**What is required:**
Every line in the data below that includes "Laboratórios" belongs in the answer, copied as it stands.

Records drawn from a dataset:
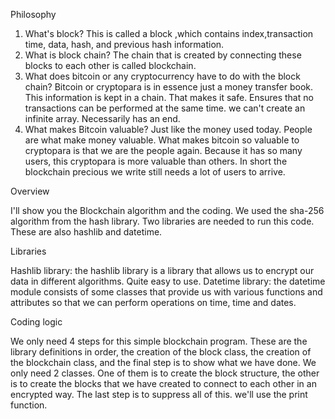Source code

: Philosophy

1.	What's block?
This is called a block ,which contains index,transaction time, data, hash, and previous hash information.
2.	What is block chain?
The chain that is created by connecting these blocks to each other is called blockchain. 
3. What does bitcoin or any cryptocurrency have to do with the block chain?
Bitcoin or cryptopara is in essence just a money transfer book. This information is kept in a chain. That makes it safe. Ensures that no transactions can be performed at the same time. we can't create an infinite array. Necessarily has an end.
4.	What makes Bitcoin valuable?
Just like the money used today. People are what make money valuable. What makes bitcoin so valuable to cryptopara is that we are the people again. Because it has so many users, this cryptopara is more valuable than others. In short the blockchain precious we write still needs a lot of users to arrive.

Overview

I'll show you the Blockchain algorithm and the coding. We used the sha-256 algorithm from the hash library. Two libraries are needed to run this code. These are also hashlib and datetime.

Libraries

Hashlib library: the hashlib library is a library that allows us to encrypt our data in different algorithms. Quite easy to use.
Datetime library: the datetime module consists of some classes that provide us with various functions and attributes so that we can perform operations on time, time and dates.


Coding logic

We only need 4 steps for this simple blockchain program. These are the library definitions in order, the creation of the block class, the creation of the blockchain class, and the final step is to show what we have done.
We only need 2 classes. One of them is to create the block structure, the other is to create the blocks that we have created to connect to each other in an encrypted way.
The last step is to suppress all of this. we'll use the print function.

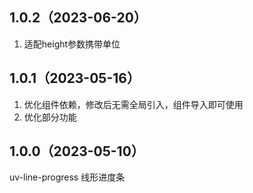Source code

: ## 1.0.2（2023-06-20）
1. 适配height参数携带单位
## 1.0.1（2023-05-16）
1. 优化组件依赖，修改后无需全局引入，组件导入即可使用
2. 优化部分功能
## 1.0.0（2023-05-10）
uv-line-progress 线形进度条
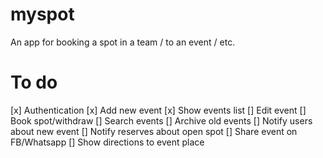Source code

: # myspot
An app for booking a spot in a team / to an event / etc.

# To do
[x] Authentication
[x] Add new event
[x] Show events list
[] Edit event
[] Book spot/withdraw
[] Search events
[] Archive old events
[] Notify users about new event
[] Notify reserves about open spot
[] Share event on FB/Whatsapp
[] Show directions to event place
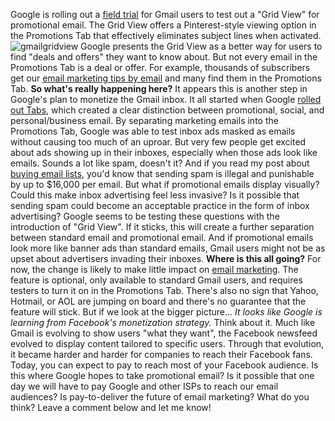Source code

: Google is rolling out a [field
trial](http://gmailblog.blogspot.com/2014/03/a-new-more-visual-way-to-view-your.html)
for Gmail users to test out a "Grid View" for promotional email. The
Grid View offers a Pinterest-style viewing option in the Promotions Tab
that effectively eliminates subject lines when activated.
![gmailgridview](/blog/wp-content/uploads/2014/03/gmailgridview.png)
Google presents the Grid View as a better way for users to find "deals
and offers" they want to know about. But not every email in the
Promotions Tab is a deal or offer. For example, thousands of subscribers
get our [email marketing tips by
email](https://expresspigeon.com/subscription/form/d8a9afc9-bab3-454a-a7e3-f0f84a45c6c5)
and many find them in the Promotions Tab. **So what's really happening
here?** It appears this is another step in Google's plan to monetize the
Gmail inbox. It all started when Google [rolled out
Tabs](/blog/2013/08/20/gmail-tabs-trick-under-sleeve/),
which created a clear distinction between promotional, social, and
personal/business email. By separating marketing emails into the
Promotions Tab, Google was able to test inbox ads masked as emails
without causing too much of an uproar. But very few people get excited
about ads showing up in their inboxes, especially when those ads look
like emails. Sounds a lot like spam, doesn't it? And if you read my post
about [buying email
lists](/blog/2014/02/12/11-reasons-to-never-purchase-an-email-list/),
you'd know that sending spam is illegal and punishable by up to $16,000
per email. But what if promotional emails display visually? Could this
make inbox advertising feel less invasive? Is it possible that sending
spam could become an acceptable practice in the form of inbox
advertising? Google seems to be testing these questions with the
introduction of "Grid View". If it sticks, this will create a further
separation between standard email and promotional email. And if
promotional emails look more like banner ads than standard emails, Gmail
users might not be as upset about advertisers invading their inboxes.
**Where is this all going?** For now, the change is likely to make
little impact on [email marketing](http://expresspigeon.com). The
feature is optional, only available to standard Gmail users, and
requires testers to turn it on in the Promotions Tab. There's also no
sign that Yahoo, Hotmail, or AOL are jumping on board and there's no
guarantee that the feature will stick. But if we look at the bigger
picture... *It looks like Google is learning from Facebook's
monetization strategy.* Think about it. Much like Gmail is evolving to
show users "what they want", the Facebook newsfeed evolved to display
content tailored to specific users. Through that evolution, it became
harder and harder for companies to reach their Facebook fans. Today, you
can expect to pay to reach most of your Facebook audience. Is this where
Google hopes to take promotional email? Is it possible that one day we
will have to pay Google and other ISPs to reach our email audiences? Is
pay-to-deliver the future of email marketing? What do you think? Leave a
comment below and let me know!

* * *

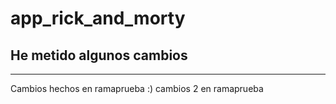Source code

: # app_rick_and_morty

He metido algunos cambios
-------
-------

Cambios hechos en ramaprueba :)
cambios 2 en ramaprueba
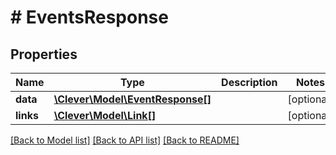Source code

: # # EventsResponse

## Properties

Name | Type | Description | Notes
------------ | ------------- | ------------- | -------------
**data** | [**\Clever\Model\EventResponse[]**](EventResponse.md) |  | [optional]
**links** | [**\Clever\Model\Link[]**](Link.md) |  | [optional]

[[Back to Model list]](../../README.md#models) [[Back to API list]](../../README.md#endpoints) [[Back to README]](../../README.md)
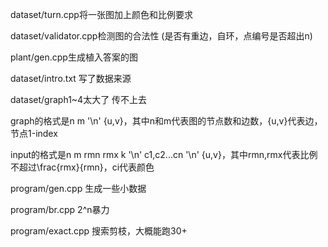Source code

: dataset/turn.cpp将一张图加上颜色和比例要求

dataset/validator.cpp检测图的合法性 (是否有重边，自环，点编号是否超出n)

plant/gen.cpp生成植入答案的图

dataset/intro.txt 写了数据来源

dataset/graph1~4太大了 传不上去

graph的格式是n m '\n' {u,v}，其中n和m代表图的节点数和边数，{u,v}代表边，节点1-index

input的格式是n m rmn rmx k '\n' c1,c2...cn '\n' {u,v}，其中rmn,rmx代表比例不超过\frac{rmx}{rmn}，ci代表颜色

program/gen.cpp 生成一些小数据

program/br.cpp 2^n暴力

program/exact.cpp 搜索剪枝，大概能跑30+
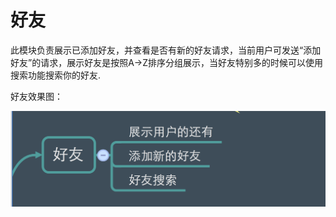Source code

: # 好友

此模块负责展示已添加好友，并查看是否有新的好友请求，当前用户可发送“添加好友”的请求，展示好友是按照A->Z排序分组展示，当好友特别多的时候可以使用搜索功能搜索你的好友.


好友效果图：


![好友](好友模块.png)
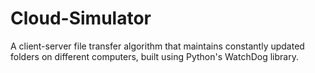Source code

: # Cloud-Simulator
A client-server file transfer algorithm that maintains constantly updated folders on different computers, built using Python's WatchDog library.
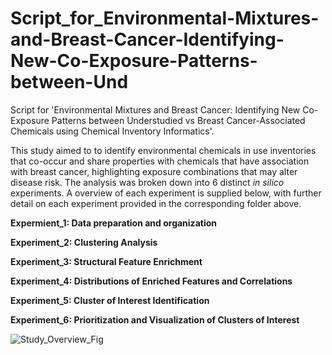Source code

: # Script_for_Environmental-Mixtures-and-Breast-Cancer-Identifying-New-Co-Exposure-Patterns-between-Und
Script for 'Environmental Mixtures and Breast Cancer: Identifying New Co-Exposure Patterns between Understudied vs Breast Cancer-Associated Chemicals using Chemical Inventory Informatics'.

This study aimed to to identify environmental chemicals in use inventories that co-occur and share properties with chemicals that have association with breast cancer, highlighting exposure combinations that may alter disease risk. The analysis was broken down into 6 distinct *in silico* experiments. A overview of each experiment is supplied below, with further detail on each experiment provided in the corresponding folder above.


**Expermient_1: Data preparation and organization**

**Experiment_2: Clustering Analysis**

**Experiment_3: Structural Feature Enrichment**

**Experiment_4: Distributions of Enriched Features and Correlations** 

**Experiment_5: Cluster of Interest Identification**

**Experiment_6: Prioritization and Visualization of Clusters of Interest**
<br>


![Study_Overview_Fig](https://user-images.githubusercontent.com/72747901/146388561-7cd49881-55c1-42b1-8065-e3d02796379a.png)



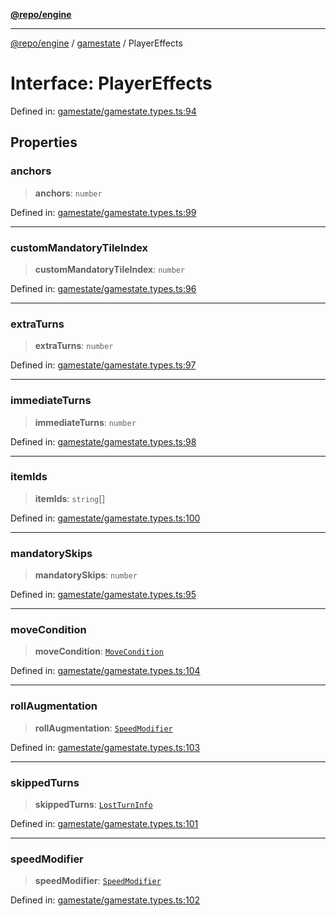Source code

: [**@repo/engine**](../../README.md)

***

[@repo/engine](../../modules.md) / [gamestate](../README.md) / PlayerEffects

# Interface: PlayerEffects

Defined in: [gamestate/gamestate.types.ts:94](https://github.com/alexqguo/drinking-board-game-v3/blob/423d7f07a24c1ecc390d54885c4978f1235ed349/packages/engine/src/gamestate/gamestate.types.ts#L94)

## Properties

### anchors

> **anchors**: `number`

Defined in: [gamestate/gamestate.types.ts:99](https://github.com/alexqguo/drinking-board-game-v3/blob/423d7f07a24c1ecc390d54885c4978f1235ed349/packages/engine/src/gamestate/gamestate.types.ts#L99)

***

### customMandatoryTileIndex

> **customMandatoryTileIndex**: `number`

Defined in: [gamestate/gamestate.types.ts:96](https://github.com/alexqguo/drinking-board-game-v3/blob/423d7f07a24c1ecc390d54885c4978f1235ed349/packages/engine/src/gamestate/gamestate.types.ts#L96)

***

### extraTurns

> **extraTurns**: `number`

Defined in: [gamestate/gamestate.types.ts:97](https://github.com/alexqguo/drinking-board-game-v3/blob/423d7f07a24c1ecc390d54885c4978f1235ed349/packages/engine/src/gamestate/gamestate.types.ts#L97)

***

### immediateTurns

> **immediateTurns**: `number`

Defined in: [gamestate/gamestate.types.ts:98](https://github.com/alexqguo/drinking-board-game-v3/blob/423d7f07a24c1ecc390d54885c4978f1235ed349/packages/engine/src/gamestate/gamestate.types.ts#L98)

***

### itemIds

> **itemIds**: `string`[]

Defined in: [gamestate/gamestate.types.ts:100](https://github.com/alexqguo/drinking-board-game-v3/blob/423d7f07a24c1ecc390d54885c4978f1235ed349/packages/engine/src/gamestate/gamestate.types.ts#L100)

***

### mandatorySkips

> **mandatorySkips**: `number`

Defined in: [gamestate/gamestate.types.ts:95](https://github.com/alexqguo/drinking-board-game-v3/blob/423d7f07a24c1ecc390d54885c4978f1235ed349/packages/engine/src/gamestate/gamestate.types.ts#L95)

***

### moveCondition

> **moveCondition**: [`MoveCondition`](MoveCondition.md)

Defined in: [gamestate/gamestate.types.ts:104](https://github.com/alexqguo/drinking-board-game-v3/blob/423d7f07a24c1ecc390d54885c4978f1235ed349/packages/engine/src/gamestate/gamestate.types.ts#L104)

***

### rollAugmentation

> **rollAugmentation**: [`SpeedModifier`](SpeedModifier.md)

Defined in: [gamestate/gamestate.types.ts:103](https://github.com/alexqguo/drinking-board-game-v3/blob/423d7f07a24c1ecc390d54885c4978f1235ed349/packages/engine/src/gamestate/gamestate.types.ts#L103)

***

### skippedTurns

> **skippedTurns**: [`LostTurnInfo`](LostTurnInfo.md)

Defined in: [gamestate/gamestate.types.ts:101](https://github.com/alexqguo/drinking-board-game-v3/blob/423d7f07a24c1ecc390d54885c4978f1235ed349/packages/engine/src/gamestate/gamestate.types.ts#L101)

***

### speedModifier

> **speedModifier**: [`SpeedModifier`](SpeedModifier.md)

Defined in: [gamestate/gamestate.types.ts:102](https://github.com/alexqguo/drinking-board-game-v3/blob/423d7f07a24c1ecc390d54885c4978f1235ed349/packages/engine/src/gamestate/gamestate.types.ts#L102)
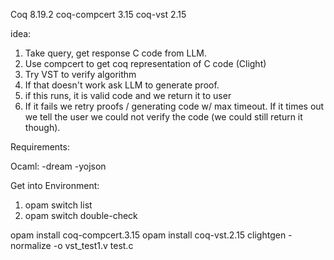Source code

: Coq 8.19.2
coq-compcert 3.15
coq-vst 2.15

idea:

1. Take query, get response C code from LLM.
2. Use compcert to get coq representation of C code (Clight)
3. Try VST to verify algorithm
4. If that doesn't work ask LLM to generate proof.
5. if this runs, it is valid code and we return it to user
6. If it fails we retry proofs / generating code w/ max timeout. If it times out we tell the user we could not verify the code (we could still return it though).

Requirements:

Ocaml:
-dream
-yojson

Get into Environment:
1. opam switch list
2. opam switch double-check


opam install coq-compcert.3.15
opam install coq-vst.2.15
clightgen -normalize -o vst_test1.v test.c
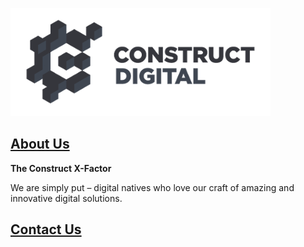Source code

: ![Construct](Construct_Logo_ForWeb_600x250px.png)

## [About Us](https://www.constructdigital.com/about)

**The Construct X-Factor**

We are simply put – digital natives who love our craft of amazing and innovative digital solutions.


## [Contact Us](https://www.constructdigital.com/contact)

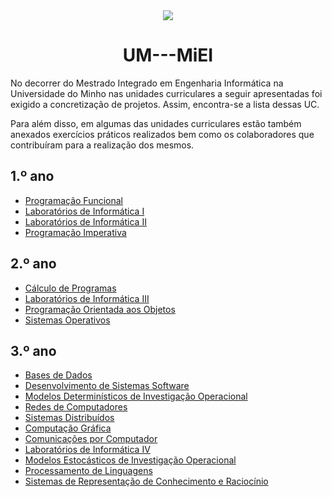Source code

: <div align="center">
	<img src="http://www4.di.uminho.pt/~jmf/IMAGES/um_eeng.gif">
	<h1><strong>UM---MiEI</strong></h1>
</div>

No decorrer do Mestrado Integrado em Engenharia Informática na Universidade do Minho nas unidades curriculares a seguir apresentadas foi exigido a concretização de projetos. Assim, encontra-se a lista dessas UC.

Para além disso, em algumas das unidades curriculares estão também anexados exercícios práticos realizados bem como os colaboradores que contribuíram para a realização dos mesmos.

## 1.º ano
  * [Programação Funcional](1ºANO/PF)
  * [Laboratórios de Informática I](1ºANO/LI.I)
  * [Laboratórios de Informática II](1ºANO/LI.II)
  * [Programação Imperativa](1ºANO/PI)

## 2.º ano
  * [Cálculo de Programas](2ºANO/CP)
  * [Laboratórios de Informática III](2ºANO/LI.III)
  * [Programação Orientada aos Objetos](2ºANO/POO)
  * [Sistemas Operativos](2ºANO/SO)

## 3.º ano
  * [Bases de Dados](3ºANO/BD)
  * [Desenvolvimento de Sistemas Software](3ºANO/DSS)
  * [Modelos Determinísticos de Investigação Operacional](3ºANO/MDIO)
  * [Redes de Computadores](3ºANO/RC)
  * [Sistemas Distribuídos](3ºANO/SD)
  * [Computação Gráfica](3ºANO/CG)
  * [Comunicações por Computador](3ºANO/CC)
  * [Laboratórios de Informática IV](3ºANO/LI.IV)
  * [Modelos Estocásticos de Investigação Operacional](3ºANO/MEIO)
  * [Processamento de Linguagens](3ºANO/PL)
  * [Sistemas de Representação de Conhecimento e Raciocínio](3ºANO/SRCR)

**Result for this exercise:**
  * [Laboratórios de Informática I](1ºANO/LI.I)
  * [Laboratórios de Informática II](1ºANO/LI.II)
  * [Laboratórios de Informática III](2ºANO/LI.III)
  * [Laboratórios de Informática IV](3ºANO/LI.IV)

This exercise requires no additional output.